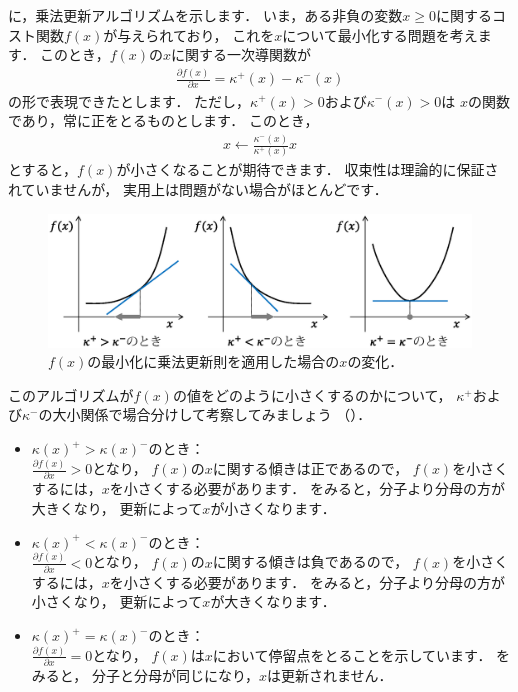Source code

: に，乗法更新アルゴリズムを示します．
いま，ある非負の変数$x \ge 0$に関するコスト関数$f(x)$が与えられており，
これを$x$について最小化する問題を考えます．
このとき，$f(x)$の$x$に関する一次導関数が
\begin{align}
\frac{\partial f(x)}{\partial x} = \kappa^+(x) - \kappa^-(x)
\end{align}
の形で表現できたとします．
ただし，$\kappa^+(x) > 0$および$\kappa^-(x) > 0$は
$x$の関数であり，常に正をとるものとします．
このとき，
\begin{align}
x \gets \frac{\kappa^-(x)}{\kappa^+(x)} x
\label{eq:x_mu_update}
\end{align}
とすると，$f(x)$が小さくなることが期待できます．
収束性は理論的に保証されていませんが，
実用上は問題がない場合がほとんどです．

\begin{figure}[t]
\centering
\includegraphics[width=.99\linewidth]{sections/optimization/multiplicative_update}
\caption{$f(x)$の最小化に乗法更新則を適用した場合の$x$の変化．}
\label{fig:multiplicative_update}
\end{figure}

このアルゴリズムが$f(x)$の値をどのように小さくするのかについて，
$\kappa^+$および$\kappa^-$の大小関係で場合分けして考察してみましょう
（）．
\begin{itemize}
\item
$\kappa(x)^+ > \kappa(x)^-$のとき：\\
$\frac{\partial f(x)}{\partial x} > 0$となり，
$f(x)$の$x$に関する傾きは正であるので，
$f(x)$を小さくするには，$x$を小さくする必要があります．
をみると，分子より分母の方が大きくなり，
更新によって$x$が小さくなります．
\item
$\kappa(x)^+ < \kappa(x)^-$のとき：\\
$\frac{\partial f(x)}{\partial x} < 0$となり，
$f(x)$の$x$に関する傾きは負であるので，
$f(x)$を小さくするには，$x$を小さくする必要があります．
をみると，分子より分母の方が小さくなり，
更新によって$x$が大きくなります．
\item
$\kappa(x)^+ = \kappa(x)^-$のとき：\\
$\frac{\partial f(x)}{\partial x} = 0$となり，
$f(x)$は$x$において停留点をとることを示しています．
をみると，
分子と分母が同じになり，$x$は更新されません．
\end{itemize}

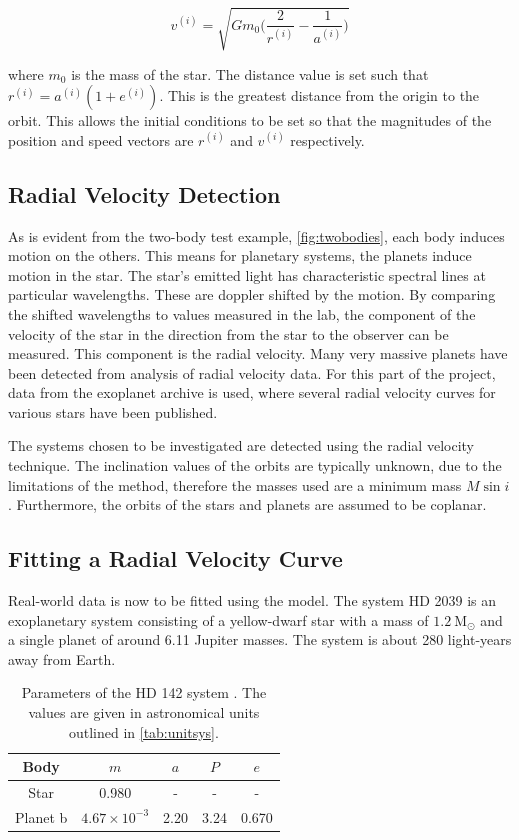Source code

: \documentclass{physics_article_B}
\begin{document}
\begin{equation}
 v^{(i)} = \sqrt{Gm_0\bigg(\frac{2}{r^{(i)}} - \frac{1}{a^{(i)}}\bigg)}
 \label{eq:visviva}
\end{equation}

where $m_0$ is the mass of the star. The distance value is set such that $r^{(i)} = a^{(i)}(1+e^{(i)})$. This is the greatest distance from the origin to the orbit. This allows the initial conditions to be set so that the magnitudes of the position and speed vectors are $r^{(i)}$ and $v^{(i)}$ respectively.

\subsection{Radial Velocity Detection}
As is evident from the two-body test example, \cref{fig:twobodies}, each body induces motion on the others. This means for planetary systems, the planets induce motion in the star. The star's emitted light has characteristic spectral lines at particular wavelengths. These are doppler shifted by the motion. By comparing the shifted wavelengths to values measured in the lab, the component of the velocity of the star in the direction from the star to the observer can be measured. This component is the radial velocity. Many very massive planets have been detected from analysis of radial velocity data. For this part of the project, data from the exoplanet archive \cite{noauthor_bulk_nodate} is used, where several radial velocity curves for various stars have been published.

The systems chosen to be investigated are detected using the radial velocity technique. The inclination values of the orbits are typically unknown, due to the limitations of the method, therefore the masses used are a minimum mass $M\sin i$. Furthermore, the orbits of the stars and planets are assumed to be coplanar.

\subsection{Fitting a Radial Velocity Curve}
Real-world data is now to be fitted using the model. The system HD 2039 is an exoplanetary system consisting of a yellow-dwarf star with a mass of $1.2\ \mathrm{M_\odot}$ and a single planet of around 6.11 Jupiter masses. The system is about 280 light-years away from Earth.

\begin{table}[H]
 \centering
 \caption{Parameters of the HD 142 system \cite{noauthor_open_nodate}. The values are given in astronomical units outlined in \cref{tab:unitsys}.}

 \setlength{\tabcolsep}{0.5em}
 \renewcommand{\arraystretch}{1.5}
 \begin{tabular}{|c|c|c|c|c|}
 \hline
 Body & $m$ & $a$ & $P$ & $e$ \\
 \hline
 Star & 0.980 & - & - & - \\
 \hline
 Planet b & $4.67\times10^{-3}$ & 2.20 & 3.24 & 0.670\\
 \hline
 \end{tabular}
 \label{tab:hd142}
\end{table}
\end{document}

────────────────────────────────────────

**WORK TO COMPLETE**
Using the material above, filter for lines holding "をみると" and copy each one.

**RESULT BELOW**
をみると，分子より分母の方が大きくなり，
をみると，分子より分母の方が小さくなり，
をみると，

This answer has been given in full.